Deer Valley Resort sees the possibility someday that people will be able to travel from Snow Park to Silver Lake and then to Deer Valley East Village, off U.S. 40 in Wasatch County, without needing tires.
The resort has outlined a conceptual route linking the three locales with a gondola line. It is one of the key steps designed to reduce traffic between the Deer Valley base areas. But even before the details of a gondola line have been debated, and long before construction may start, questions have been raised about whether it would be successful in cutting the number of vehicles traveling from one base area to another.
Three homeowners associations filed a petition in Third District Court in mid-January against City Hall challenging a significant development-related decision Park City leaders made in late 2023 regarding the future of the Snow Park base. Deer Valley is not a party to the case, but the filing nonetheless includes intriguing passages related directly to Snow Park and the wider future of development at the resort.
Deer Valley has described a conceptual continuous gondola route running from a point outside Snow Park Lodge to a midstation at Silver Lake Lodge. The line would then run to the planned Deer Valley East Village expansion before reaching the Deer Valley East Village base off U.S. 40. Riders would not be required to change gondola cabins as they move between Snow Park and Deer Valley East Village.
More than 1,200 parking spots are planned at Deer Valley East Village, and the resort hopes the parking options there will influence skiers to start their day at Deer Valley East Village rather than driving to Snow Park. Deer Valley East Village is widely known by its former name Mayflower.
The homeowners associations in their challenge included as an exhibit a Dec. 20 correspondence from their attorney to City Hall that addresses the gondola concept among a series of other topics. The assertions about whether a gondola would serve the purpose of reducing traffic stand out with the likelihood of difficult talks among Deer Valley, City Hall, people who live or own places in lower Deer Valley, and others.
The nine-page Dec. 20 correspondence from attorney Eric Lee to Park City Attorney Margaret Plane says there “is no study showing the proposed gondola connecting Mayflower and Snow Park will mitigate traffic issues in Park City” and calls the concept “a lengthy, indirect route along the new perimeter of the resort.”
“Skiers will not want to park at Mayflower only to take a long gondola ride to Snow Park when you can park there in the first place. Who wants to ride a series of gondolas from Mayflower to get to the best terrain on the opposite side of the resort, when you can more quickly access that terrain from starting points within Park City?” the correspondence says. “Skiers also will not want to take a long, indirect gondola ride back to Mayflower after skiing or après ski activities.”
It also says: “Deer Valley has not substantiated its claim that these features will reduce crowding at key entry points and divert traffic and parking away from Park City.”

The concept of a gondola route linking Snow Park, Silver Lake and Deer Valley East Village is the latest in a number of ideas for aerial transit in the Park City area dating back to at least the 1990s.

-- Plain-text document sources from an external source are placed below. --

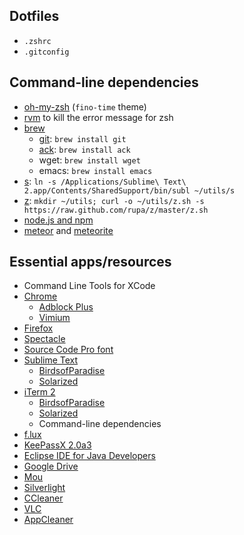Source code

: ## Dotfiles

* `.zshrc`
* `.gitconfig`

## Command-line dependencies

* [oh-my-zsh](https://github.com/robbyrussell/oh-my-zsh) (`fino-time` theme)
* [rvm](http://rvm.io/) to kill the error message for zsh
* [brew](http://brew.sh/)
  * [git](http://git-scm.com/): `brew install git`
  * [ack](http://beyondgrep.com/): `brew install ack`
  * wget: `brew install wget`
  * emacs: `brew install emacs`
* [s](http://www.sublimetext.com/): `ln -s /Applications/Sublime\ Text\ 2.app/Contents/SharedSupport/bin/subl ~/utils/s`
* [z](https://github.com/rupa/z): `mkdir ~/utils; curl -o ~/utils/z.sh -s https://raw.github.com/rupa/z/master/z.sh`
* [node.js and npm](http://nodejs.org/)
* [meteor](https://www.meteor.com/) and [meteorite](https://github.com/oortcloud/meteorite/)

## Essential apps/resources

* Command Line Tools for XCode
* [Chrome](https://chrome.google.com)
  * [Adblock Plus](https://adblockplus.org/)
  * [Vimium](https://chrome.google.com/webstore/detail/vimium/dbepggeogbaibhgnhhndojpepiihcmeb?hl=en)
* [Firefox](https://www.mozilla.org/en-US/firefox/new/)
* [Spectacle](http://spectacleapp.com/)
* [Source Code Pro font](http://sourceforge.net/projects/sourcecodepro.adobe/)
* [Sublime Text](http://www.sublimetext.com/)
  * [BirdsofParadise](https://github.com/jbergantine/Birds-of-Paradise-for-TextMate)
  * [Solarized](https://github.com/SublimeColors/Solarized)
* [iTerm 2](http://www.iterm2.com/)
  * [BirdsofParadise](https://github.com/zdj/themes)
  * [Solarized](https://github.com/altercation/solarized/tree/master/iterm2-colors-solarized)
  * Command-line dependencies
* [f.lux](https://justgetflux.com/news/pages/mac/)
* [KeePassX 2.0a3](http://www.keepassx.org/news/2012/10/367)
* [Eclipse IDE for Java Developers](https://www.eclipse.org/downloads/)
* [Google Drive](https://tools.google.com/dlpage/drive)
* [Mou](http://mouapp.com/)
* [Silverlight](http://www.microsoft.com/silverlight/)
* [CCleaner](https://www.piriform.com/CCLEANER)
* [VLC](www.videolan.org/vlc/download-macosx.html)
* [AppCleaner](http://www.freemacsoft.net/appcleaner/)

The thinking has been an aerial route such as a gondola line would be an attractive option for Parkites and visitors, enough so that they would select an aerial line over taking a private vehicle. That, the supporters have long said, could reduce traffic in the Park City area.
The supporters point to other destinations that offer aerial routes, including Telluride, Colorado. In that mountain resort, a gondola links the historic community of Telluride with the slopeside Mountain Village.
The concepts in Park City over the years, though, have never advanced as costs were weighed and routes were studied. If Deer Valley ultimately pursues a gondola linking Snow Park, Silver Lake and Deer Valley East Village, it could be seen as one step in a broader network that could eventually involve other destinations in the Park City area, such as the Main Street core and transportation and parking facilities.
Deer Valley is pursuing development and expansion that, as envisioned, would remake the resort. The Deer Valley East Village expansion will boost Deer Valley’s terrain by 3,700 acres and bring the total acreage at the resort to 5,726. It will also serve as another base area.
Deer Valley, meanwhile, is pursuing a significant project on the land outside Snow Park Lodge where the resort’s primary parking lots are located, something that would turn Snow Park into another full-service base area.